To be sure, the exception only comes into play if the government attempts to introduce a statement obtained from Tsarnaev at his trial. As Orin Kerr explains on the Volokh Conspiracy, there is no freestanding right of arrestees (or anyone else) to be read warnings. The warnings only become relevant when the government offers a statement obtained as a result of custodial interrogation. So, let's assume that happens. That is, let's suppose that: Tsarnaev recovers; the FBI interrogates him without first giving Miranda warnings, asking him questions designed primarily to detect information about an immediate threat; Tsarnaev makes a statement in response; in addition to using the statement for any information it contains about ongoing threats, the government attempts to introduce it as evidence of Tsarnaev's guilt at his criminal trial. Is it admissible under the public safety exception?
The public safety exception was first announced in New York v. Quarles and the Court rested it on a number of considerations. In some respects, interrogation of a terrorism suspect makes out a stronger case for the application of the public safety exception than an ordinary criminal case like Quarles, but in other respects it's a weaker case. Let's look at the relevant considerations in Quarles and compare them with the Tsarnaev case.
The Quarles opinion is short and I encourage readers interested in this subject to read it. The main points are these:
1) The Miranda rule balances the needs of law enforcement for convictions of guilty persons against the protection of suspects from the risks to their Fifth Amendment right against compelled self-incrimination--risks that inherently arise from custodial interrogation. But, as the Court said in Quarles, "the need for answers to questions in a situation posing a threat to the public safety outweighs the need for the prophylactic rule protecting the Fifth Amendment's privilege against self-incrimination."

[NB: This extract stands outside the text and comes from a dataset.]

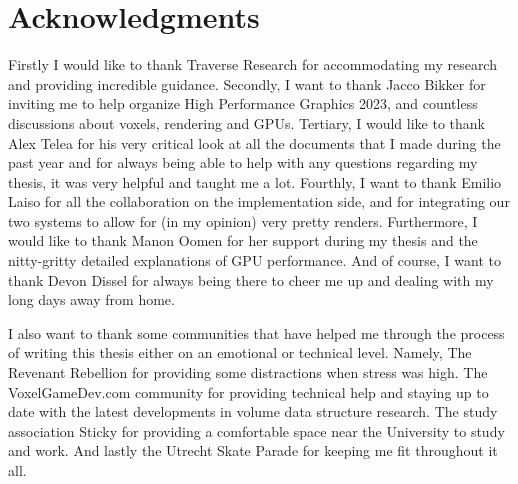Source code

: \section*{Acknowledgments} \label{acknowledgments}

Firstly I would like to thank Traverse Research for accommodating my research and providing incredible guidance. Secondly, I want to thank Jacco Bikker for inviting me to help organize High Performance Graphics 2023, and countless discussions about voxels, rendering and GPUs. Tertiary, I would like to thank Alex Telea for his very critical look at all the documents that I made during the past year and for always being able to help with any questions regarding my thesis, it was very helpful and taught me a lot. Fourthly, I want to thank Emilio Laiso for all the collaboration on the implementation side, and for integrating our two systems to allow for (in my opinion) very pretty renders. Furthermore, I would like to thank Manon Oomen for her support during my thesis and the nitty-gritty detailed explanations of GPU performance. And of course, I want to thank Devon Dissel for always being there to cheer me up and dealing with my long days away from home.

I also want to thank some communities that have helped me through the process of writing this thesis either on an emotional or technical level. Namely, The Revenant Rebellion for providing some distractions when stress was high. The VoxelGameDev.com community for providing technical help and staying up to date with the latest developments in volume data structure research. The study association Sticky for providing a comfortable space near the University to study and work. And lastly the Utrecht Skate Parade for keeping me fit throughout it all.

There are in that statement two points, and they face in opposite directions. In Quarles, the threat to public safety was a gun that Quarles had discarded. In the Tsarnaev case, the potential threat to public safety is much greater. Tsarnaev or his brother or as-yet-unknown co-conspirators may have planted or plotted additional mayhem. Thus, the "public safety" consideration in the public safety exception is heightened here.
2) However, note that the language I have just quoted from the late CJ Rehnquist's opinion tacitly makes another point, by referring to Miranda as a "prophylactic rule." He was pointing to the fact that the Court in Miranda did not say that the Fifth Amendment requires the Miranda warnings. That's the point Kerr makes. But there's something else too. CJ Rehnquist was also saying that the Constitution does not even require that Miranda warnings be given if the government later attempts to introduce the suspect's statement as evidence. All that Miranda does is to say that the pressure inherent in custodial interrogation requires some safeguards to mitigate that pressure, and that the warnings are one such effective set of safeguards. But, the Court implies in Quarles, because the Miranda rule is judge-made--i.e., "prophylactic"--the Court may choose not to apply it where its costs outweigh its benefits.

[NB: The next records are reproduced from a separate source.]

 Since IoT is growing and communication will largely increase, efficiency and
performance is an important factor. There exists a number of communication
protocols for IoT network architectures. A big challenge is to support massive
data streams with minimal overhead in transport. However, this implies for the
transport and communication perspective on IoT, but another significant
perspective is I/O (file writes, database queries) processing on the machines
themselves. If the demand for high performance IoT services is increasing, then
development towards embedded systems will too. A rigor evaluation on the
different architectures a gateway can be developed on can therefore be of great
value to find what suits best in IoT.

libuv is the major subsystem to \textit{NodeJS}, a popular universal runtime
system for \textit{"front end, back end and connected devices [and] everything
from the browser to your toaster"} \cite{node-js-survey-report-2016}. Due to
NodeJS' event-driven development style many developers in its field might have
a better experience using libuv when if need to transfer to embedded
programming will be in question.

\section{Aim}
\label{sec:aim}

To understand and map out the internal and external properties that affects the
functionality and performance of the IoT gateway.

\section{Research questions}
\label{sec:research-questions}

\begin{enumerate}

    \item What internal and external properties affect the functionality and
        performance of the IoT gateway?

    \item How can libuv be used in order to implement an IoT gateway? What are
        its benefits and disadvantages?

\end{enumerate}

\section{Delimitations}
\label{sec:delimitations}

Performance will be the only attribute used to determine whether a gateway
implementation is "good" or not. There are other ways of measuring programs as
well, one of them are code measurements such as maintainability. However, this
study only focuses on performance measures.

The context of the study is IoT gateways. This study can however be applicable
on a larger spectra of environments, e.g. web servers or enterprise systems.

That looks pretty good for the government in the Tsarnaev case but for one major problem. In 2000, in Dickerson v. United States, the Court, in another Rehnquist opinion, rejected the idea that Miranda is a mere prophylactic rule in favor of the view that it was a "constitutional decision." In dissent, Justice Scalia argued that, in light of Quarles and other cases seemingly holding that Miranda was prophylactic, the Dickerson majority made little sense. In an article in the Supreme Court Review shortly after the case came down, Barry Friedman and I agreed that the majority opinion did seem somewhat inconsistent with the language of various prior Miranda cases, but that this did not mean those earlier cases had been overruled. What it did mean was that the rationales of those prior cases needed to be reconceptualized. Quarles, in particular, could no longer be based on an ad hoc weighing of costs and benefits, but must be reconceptualized in some way.
3) If we look to the other factors at play in Quarles, they appear inapplicable to a case like Tsarnaev. One point the opinion emphasizes is that time is of the essence: If the gun is not found, perhaps the suspect himself or a hidden co-felon will use it, or a child will discharge it accidentally. The Court is envisioning a very immediate emergency, referring to the decisions police must make "in a matter of seconds." That sort of exception would certainly allow the FBI, upon arresting Tsarnaev, or upon his awakening and gaining the power of speech, to ask him a few urgent questions. But Quarles itself does not envision an extended interrogation.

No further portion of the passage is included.